Lo spettacolo visto durante il consiglio comunale di Bordighera il 31 Luglio ci ha lasciati sgomenti e perplessi.
Abbiamo assistito infatti a un totale spregio nei confronti dell’opposizione da parte della maggioranza, che sembra aver fatto dell’uso distorto del potere l’unica risposta alle legittime critiche politiche che vengono fatte sul suo operato.
Forzare la mano nelle commissioni, portando alla sola conseguenza di avere la minoranza assente per metà consiglio comunale; assegnare il ruolo di capogruppo a chi già era stato eletto alla carica di vicepresidente del consiglio, figura che dovrebbe essere super partes ma che mal si concilia con una carica che è di assoluto rilievo politico “di parte”; le risposte del sindaco a un’interpellanza che sono tutto fuorché chiare e che sembrano piuttosto un mero esercizio di retorica, continuando a glissare sul perché ha deciso di usare due misure diverse riguardo due suoi consiglieri e sulle modalità che ha usato nel comporre la sua lista; vietare di intervenire al consigliere Ramoino, nonostante sia stato tirato in ballo sia nell’interpellanza del consigliere Pallanca sia nella replica del sindaco Ingenito.

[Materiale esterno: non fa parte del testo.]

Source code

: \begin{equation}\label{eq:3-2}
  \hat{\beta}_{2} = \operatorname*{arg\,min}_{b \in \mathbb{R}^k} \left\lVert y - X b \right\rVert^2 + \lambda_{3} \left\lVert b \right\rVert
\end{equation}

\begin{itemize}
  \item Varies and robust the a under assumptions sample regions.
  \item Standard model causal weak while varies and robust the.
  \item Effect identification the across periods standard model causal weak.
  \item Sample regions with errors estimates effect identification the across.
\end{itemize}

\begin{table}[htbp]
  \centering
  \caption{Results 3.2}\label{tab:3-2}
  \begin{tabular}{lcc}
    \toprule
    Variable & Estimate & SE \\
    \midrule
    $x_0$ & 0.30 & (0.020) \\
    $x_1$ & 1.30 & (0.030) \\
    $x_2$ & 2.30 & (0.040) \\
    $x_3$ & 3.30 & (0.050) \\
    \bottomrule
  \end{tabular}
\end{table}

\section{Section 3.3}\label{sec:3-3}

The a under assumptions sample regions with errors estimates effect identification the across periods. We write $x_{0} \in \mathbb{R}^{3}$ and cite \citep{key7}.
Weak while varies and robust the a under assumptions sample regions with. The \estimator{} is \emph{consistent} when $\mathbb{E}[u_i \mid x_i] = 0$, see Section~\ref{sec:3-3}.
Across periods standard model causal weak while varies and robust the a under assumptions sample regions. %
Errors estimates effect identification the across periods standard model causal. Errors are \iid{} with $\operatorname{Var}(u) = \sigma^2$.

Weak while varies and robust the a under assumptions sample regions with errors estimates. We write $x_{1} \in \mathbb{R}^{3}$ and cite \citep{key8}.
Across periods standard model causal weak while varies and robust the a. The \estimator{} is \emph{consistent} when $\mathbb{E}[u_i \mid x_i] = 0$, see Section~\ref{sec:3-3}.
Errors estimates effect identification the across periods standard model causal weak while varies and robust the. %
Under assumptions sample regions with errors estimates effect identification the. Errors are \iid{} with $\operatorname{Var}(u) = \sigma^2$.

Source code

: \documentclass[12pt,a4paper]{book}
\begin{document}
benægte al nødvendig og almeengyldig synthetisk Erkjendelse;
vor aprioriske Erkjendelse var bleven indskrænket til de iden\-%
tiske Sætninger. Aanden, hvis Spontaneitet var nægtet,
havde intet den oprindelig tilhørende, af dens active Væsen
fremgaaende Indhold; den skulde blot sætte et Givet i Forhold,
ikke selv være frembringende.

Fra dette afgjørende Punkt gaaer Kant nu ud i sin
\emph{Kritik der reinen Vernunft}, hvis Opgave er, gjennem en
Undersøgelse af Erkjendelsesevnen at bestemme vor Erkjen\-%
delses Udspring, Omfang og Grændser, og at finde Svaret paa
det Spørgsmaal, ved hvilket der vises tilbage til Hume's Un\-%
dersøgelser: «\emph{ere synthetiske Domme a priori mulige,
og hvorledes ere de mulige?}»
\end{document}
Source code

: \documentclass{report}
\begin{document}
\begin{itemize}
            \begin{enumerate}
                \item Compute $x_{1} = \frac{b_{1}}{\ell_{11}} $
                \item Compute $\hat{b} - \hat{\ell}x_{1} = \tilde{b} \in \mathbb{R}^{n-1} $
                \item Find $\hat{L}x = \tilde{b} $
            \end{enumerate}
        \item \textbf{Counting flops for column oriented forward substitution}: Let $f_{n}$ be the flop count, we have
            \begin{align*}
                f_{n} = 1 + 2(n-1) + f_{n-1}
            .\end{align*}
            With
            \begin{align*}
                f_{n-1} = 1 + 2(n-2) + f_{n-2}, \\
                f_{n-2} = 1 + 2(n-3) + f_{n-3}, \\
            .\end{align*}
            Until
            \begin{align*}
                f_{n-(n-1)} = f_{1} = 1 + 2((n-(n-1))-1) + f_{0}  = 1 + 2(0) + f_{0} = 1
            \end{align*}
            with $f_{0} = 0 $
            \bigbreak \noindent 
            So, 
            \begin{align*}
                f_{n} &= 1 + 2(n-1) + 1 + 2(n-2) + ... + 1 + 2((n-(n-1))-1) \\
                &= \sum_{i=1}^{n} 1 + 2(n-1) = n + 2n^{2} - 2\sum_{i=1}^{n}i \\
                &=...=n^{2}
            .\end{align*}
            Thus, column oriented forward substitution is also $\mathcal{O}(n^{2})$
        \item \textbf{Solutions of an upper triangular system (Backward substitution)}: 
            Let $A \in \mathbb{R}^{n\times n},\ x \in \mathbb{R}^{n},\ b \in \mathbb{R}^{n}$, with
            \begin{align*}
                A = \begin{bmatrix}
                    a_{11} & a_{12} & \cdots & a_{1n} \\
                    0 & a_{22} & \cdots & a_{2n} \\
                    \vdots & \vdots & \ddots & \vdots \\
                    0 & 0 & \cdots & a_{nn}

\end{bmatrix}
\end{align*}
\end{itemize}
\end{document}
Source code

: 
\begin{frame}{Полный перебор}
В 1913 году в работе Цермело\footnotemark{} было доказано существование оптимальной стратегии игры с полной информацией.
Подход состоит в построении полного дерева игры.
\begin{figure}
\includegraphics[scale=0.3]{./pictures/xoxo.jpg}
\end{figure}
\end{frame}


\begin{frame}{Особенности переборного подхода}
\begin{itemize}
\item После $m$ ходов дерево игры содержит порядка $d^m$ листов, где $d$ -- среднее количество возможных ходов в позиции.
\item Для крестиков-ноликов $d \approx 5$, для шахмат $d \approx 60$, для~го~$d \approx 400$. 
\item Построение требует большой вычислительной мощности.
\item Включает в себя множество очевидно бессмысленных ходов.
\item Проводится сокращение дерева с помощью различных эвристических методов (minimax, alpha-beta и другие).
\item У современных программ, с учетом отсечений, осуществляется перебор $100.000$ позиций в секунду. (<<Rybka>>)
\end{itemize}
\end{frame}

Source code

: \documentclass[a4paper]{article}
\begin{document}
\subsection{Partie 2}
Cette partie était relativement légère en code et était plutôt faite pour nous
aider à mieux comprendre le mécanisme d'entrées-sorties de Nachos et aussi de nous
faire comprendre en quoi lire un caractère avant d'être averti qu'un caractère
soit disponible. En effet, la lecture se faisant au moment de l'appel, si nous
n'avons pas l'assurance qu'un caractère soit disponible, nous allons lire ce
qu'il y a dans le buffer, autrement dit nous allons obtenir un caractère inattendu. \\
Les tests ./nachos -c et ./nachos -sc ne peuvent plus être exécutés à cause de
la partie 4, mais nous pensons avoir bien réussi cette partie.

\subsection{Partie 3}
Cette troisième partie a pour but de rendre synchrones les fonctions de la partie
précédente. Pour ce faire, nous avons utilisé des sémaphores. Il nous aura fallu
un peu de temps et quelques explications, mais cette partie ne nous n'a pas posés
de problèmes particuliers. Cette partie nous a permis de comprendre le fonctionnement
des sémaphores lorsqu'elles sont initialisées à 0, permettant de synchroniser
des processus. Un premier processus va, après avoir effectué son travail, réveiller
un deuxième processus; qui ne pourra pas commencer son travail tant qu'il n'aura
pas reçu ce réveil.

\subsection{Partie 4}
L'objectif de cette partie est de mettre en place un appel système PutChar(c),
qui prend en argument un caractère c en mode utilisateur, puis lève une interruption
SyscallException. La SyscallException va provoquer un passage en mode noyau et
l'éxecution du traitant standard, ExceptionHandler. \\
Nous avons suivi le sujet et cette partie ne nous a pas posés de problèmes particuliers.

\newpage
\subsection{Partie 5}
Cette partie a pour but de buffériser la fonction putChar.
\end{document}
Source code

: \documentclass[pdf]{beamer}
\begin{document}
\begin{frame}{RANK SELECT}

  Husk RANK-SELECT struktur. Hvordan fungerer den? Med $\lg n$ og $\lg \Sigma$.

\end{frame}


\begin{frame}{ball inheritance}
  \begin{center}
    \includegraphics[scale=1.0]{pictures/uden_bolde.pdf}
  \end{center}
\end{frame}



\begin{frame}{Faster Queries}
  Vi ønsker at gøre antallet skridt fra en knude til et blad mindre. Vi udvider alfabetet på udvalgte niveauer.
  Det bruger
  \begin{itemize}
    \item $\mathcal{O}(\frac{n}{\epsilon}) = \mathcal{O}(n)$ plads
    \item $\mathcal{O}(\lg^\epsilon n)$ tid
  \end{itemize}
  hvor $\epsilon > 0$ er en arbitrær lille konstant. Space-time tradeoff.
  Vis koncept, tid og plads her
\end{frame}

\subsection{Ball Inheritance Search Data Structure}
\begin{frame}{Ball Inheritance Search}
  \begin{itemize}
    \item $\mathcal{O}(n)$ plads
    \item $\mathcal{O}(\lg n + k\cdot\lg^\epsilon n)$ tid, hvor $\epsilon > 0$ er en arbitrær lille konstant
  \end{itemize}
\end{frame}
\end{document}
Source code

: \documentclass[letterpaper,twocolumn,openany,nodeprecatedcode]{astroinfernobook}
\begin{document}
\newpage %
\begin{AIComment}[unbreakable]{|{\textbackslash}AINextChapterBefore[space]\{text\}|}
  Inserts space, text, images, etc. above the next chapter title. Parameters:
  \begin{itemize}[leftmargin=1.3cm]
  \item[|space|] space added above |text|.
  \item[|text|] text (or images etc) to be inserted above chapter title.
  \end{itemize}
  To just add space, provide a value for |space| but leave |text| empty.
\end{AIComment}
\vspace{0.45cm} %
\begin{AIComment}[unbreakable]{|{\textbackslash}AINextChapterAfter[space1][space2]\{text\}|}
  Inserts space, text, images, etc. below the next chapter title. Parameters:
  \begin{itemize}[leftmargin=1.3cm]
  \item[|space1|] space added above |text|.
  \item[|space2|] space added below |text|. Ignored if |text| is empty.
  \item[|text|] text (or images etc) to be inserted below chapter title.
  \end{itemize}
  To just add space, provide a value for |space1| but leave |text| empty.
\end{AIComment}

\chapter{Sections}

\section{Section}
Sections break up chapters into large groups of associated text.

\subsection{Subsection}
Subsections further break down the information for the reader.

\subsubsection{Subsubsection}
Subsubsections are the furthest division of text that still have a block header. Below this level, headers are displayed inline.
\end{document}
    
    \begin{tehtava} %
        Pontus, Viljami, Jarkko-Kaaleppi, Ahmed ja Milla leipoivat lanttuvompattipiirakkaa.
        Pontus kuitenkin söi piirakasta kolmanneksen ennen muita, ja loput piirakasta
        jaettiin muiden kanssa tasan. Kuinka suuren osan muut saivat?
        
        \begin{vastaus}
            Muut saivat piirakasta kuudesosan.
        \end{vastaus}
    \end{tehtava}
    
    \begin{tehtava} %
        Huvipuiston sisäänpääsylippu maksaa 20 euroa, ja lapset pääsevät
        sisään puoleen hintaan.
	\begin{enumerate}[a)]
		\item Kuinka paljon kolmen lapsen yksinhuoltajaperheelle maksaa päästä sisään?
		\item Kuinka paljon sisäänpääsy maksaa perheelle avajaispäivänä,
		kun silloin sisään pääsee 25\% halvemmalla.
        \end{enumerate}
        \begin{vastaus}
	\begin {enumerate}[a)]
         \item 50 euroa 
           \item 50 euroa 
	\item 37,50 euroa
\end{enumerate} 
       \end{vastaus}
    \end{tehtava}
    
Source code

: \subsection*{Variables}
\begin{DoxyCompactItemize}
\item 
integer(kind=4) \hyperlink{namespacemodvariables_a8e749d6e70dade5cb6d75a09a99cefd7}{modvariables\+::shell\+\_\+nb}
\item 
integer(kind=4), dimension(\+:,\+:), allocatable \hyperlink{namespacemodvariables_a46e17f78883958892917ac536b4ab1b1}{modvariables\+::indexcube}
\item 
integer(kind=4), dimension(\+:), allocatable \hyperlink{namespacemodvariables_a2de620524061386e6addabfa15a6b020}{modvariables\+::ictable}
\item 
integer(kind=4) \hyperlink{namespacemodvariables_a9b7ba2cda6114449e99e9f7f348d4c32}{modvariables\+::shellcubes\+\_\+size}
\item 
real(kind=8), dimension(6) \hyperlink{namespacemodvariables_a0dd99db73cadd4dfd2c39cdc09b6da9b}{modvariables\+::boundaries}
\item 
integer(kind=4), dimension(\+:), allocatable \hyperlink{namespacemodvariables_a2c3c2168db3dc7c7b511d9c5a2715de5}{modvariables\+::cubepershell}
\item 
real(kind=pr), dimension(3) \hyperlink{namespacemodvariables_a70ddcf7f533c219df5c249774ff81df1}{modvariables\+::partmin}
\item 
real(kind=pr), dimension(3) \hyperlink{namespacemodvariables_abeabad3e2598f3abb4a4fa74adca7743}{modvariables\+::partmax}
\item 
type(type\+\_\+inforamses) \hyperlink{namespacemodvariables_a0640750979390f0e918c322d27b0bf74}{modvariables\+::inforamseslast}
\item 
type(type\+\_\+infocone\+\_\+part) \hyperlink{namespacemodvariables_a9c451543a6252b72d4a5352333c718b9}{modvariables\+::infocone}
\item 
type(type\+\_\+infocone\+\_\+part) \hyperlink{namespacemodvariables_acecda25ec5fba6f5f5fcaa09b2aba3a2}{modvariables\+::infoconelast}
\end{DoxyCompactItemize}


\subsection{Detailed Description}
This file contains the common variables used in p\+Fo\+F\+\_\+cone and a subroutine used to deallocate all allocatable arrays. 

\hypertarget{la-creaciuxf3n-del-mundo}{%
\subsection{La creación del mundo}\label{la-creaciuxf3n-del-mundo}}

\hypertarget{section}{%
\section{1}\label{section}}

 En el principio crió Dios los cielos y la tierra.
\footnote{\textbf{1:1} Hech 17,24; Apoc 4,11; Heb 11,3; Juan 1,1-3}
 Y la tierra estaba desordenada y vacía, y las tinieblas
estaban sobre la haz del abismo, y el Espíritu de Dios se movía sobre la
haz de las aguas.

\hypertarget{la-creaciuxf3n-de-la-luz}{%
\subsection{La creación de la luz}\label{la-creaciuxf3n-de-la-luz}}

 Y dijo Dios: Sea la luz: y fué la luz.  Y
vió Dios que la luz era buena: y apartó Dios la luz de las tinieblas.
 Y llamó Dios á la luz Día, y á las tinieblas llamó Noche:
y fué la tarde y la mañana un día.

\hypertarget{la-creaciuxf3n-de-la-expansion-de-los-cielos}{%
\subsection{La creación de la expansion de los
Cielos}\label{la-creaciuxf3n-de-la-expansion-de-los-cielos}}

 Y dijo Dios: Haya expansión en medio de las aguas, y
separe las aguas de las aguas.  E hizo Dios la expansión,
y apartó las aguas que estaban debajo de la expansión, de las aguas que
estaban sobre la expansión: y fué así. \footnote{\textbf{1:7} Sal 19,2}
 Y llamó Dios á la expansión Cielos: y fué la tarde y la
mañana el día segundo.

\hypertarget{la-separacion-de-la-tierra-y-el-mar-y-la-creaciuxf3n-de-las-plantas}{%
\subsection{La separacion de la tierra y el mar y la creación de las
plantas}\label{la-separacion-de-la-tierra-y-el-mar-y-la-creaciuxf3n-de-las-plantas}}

A fronte di tali comportamenti, gravi e ingiustificabili, auspichiamo che già dal prossimo consiglio comunale vengano date garanzie per il rispetto sia delle regole che delle minoranze e, come già detto nel precedente comunicato dei Giovani Democratici, auspichiamo che il sindaco faccia chiarezza e prenda le distanze dai componenti della sua lista con dubbie frequentazioni.